But the Soviet Union is only a more genial example of the possibility of illusory power. What of the breakout of 1990s? If there was a breakout, it was, as Mr. Drezner points out, both economic and military.

When the histories of the 1980s and 1990s finally get written, those periods may go down as a time when ebullient ephemera obscured a deepening crisis of economic fundamentals, a period of various asset bubbles distracting analysts from increasing instability. If the United States were to be subject to a massive and sudden correction in exchange rate and interest rates were to come to represent the real risk that institutions are taking when investing in the U.S. economy, then the story of the 1990s would be rewritten to be more like that of the 1920s: one of lawlessness, decadence and pride before the fall. The story of the 1990s will probably even have to be reconsidered in light of monetary policy finding itself, as it increasingly is, caught between the pincers of flat economic growth on the one side, but a significantly increased propensity to inflation on the other, namely to say that there was no increase in productivity, that we were merely exporting our inflation.

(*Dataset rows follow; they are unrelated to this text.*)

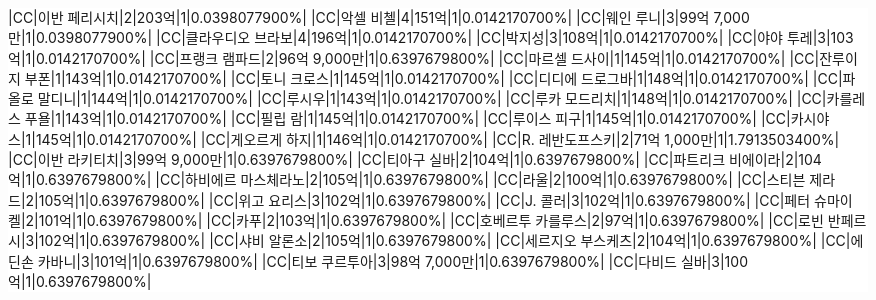 |CC|이반 페리시치|2|203억|1|0.0398077900%|
|CC|악셀 비첼|4|151억|1|0.0142170700%|
|CC|웨인 루니|3|99억 7,000만|1|0.0398077900%|
|CC|클라우디오 브라보|4|196억|1|0.0142170700%|
|CC|박지성|3|108억|1|0.0142170700%|
|CC|야야 투레|3|103억|1|0.0142170700%|
|CC|프랭크 램파드|2|96억 9,000만|1|0.6397679800%|
|CC|마르셀 드사이|1|145억|1|0.0142170700%|
|CC|잔루이지 부폰|1|143억|1|0.0142170700%|
|CC|토니 크로스|1|145억|1|0.0142170700%|
|CC|디디에 드로그바|1|148억|1|0.0142170700%|
|CC|파올로 말디니|1|144억|1|0.0142170700%|
|CC|루시우|1|143억|1|0.0142170700%|
|CC|루카 모드리치|1|148억|1|0.0142170700%|
|CC|카를레스 푸욜|1|143억|1|0.0142170700%|
|CC|필립 람|1|145억|1|0.0142170700%|
|CC|루이스 피구|1|145억|1|0.0142170700%|
|CC|카시야스|1|145억|1|0.0142170700%|
|CC|게오르게 하지|1|146억|1|0.0142170700%|
|CC|R. 레반도프스키|2|71억 1,000만|1|1.7913503400%|
|CC|이반 라키티치|3|99억 9,000만|1|0.6397679800%|
|CC|티아구 실바|2|104억|1|0.6397679800%|
|CC|파트리크 비에이라|2|104억|1|0.6397679800%|
|CC|하비에르 마스체라노|2|105억|1|0.6397679800%|
|CC|라울|2|100억|1|0.6397679800%|
|CC|스티븐 제라드|2|105억|1|0.6397679800%|
|CC|위고 요리스|3|102억|1|0.6397679800%|
|CC|J. 콜러|3|102억|1|0.6397679800%|
|CC|페터 슈마이켈|2|101억|1|0.6397679800%|
|CC|카푸|2|103억|1|0.6397679800%|
|CC|호베르투 카를루스|2|97억|1|0.6397679800%|
|CC|로빈 반페르시|3|102억|1|0.6397679800%|
|CC|샤비 알론소|2|105억|1|0.6397679800%|
|CC|세르지오 부스케츠|2|104억|1|0.6397679800%|
|CC|에딘손 카바니|3|101억|1|0.6397679800%|
|CC|티보 쿠르투아|3|98억 7,000만|1|0.6397679800%|
|CC|다비드 실바|3|100억|1|0.6397679800%|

A certain portion of the boom of the 1990s may have been real, but recall that the great mystery of those decades is if there really was an up-tick productivity, why did it not register in the statistics? It seems just as probable to me that the productivity miracle of the 1990s may just as well have been built upon the collapse of the 40 hour work week under Exempt status creep, underreporting of actual hours and the “disciplining” effect of the tacit threat of outsourcing. If there were any increases in productivity, its fruits were all captured by the ultra-rich. Average wages have been nearly flat for thirty years now whereas it has been adequately demonstrated at this point that during the 1990s real income growth only came for the top fractions of a percent of U.S. households.

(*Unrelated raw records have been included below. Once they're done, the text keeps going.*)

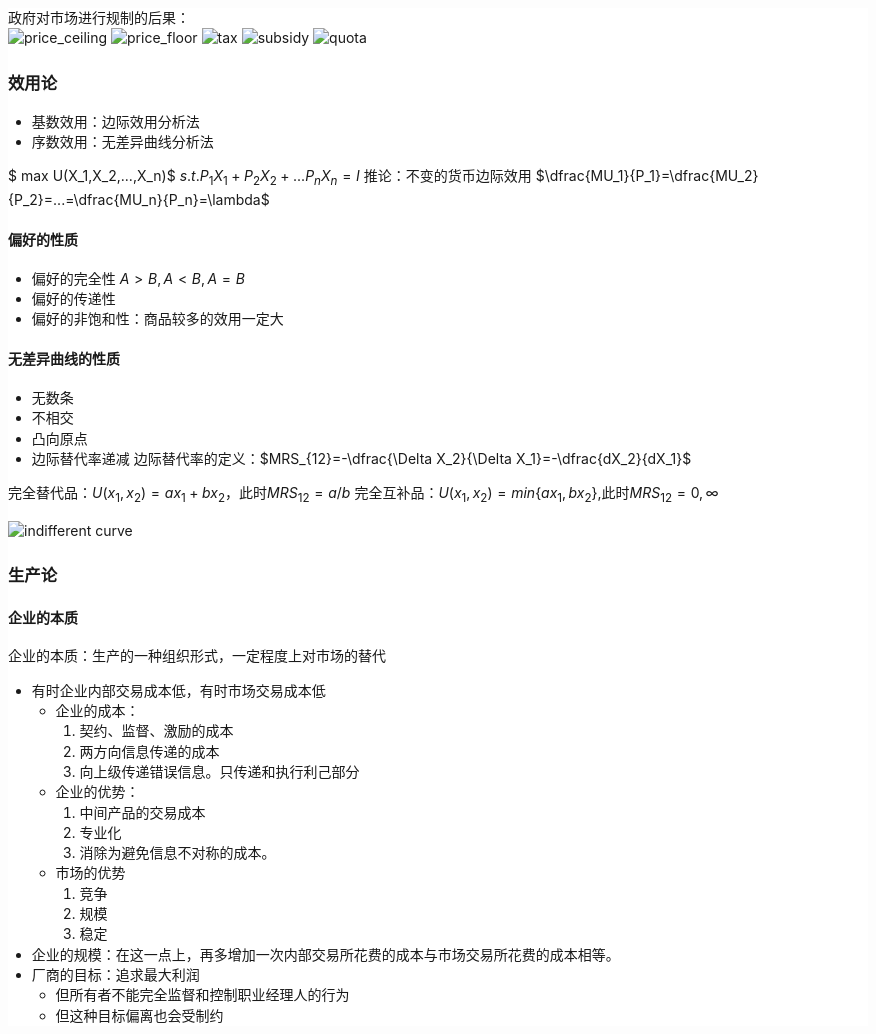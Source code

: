 
政府对市场进行规制的后果：  
![price_ceiling](http://www.guofei.site/pictures_for_blog/economics/regulated_market/price_ceiling.png)
![price_floor](http://www.guofei.site/pictures_for_blog/economics/regulated_market/price_floor.png)
![tax](http://www.guofei.site/pictures_for_blog/economics/regulated_market/tax.png)
![subsidy](http://www.guofei.site/pictures_for_blog/economics/regulated_market/subsidy.png)
![quota](http://www.guofei.site/pictures_for_blog/economics/regulated_market/quota.png)

### 效用论

- 基数效用：边际效用分析法
- 序数效用：无差异曲线分析法

$ max U(X_1,X_2,...,X_n)$
$s.t. P_1X_1+P_2X_2+...P_nX_n=I$
推论：不变的货币边际效用
$\dfrac{MU_1}{P_1}=\dfrac{MU_2}{P_2}=...=\dfrac{MU_n}{P_n}=\lambda$

#### 偏好的性质
- 偏好的完全性 $A>B,A<B,A=B$
- 偏好的传递性
- 偏好的非饱和性：商品较多的效用一定大

#### 无差异曲线的性质
- 无数条
- 不相交
- 凸向原点
- 边际替代率递减
边际替代率的定义：$MRS_{12}=-\dfrac{\Delta X_2}{\Delta X_1}=-\dfrac{dX_2}{dX_1}$

完全替代品：$U(x_1,x_2)=ax_1+bx_2$，此时$MRS_{12}=a/b$
完全互补品：$U(x_1,x_2)=min\{ ax_1,bx_2 \}$,此时$MRS_{12}=0,\infty$

![indifferent curve](http://www.guofei.site/pictures_for_blog/economics/indifferent_curve.png)


### 生产论
#### 企业的本质
企业的本质：生产的一种组织形式，一定程度上对市场的替代
- 有时企业内部交易成本低，有时市场交易成本低
    -  企业的成本：
        1. 契约、监督、激励的成本
        2. 两方向信息传递的成本
        3. 向上级传递错误信息。只传递和执行利己部分
    - 企业的优势：
        1. 中间产品的交易成本
        2. 专业化
        3. 消除为避免信息不对称的成本。
    - 市场的优势
        1. 竞争
        2. 规模
        3. 稳定
- 企业的规模：在这一点上，再多增加一次内部交易所花费的成本与市场交易所花费的成本相等。
- 厂商的目标：追求最大利润
    - 但所有者不能完全监督和控制职业经理人的行为
    - 但这种目标偏离也会受制约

In the military column, a lot of the technologies and systems that are synecdoche for U.S. power in the 1990s and 2000s are the culmination of fairly old developments. The first laser-guided bombs were dropped at the tail end of the Vietnam War. The first experimental satellites in the NAVSTAR GPS constellation were launched in 1978. Debates about whether to proceed with the development of the Tomahawk cruise missile peaked under the Carter administration. The contract for the F-117 was awarded in 1975 and the first one entered service in 1983. The B-1 bomber was actually deployed in the early 1980s to fill a gap between the phase-down of the B-52 and the eventual deployment of the planned B-2 stealth bomber that was then experiencing development difficulties (it eventually entered service in 1993). The Patriot missile was developed in the late 1970s and first deployed in 1984.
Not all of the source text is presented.